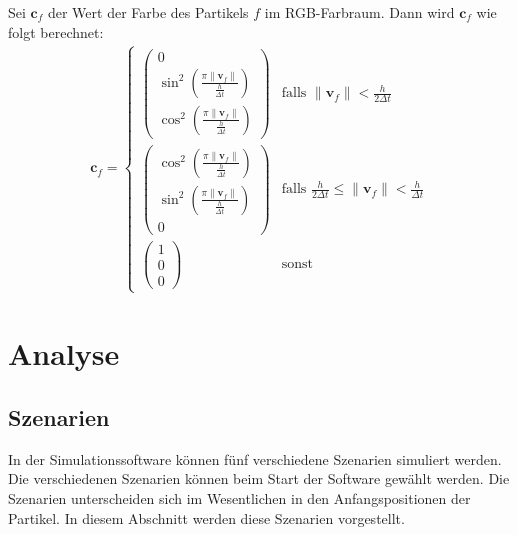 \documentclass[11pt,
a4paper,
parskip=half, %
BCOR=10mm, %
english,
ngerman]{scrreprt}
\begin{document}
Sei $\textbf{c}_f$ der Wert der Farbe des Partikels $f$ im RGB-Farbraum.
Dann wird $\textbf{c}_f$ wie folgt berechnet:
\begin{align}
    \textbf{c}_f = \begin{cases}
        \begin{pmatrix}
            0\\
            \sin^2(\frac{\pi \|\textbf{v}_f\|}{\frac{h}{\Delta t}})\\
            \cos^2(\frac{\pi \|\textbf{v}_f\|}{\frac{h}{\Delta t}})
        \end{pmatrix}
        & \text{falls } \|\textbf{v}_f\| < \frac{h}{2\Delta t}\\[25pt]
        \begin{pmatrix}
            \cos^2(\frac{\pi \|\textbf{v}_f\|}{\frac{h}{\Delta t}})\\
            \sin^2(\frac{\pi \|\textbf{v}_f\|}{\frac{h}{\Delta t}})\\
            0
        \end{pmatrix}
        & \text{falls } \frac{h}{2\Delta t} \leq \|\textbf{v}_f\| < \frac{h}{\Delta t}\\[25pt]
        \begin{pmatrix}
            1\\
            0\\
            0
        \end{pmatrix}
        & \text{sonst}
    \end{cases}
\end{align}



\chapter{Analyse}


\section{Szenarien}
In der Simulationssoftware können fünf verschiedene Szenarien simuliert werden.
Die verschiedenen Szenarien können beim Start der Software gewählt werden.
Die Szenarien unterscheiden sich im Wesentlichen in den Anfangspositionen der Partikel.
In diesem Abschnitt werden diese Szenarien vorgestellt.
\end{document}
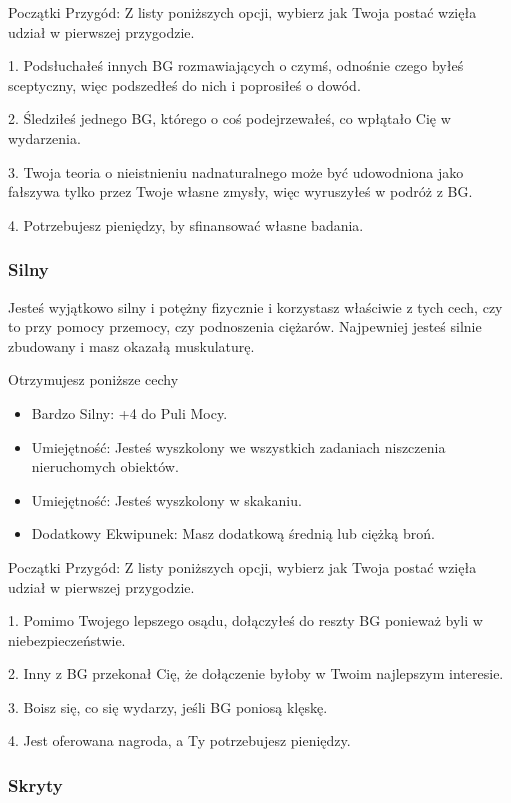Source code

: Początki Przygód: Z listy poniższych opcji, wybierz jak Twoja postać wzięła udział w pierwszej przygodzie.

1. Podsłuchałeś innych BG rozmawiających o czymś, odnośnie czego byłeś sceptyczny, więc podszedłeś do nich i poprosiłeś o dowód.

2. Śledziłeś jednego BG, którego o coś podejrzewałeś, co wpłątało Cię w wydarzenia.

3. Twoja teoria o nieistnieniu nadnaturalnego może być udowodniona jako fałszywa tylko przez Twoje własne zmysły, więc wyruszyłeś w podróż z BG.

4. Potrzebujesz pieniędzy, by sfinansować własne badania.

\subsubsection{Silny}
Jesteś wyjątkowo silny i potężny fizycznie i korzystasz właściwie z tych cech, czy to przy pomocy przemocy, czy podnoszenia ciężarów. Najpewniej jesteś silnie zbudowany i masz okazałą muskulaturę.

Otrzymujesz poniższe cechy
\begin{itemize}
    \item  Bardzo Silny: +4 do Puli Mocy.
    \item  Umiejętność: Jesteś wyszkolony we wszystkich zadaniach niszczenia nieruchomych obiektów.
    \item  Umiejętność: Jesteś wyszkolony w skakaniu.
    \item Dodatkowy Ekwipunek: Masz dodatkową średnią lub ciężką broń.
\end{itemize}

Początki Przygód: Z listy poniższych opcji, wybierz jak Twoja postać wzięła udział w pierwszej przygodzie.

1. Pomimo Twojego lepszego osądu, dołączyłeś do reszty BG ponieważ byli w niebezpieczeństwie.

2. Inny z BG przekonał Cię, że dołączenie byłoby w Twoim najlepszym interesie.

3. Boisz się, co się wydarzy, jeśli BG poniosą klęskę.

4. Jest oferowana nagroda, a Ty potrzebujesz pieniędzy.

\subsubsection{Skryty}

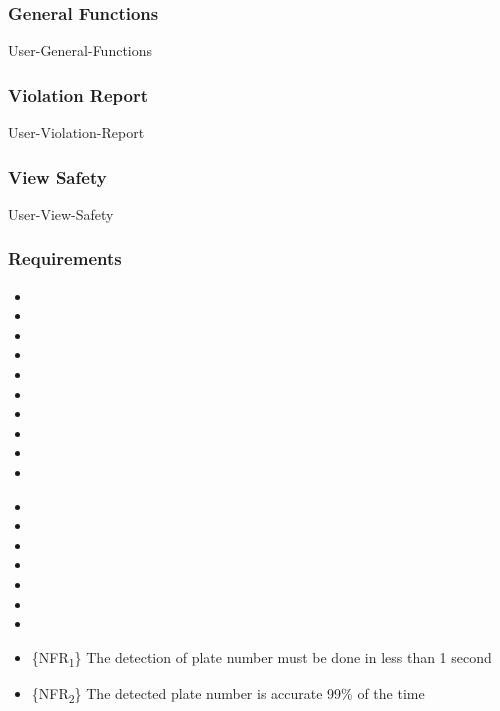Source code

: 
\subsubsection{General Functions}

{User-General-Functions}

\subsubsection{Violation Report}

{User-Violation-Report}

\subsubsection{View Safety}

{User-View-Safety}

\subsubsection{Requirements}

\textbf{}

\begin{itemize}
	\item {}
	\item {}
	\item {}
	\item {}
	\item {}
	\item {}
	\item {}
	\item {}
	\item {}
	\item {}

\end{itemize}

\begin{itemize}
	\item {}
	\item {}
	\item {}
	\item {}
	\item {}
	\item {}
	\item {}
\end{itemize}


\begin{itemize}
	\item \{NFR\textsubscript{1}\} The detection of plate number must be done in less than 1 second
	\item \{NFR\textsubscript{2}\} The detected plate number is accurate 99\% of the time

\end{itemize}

#####

Look through the data above for lines holding the word "wzięła". State how many there are and nothing else.

→ SOLUTION TO THIS PROBLEM
2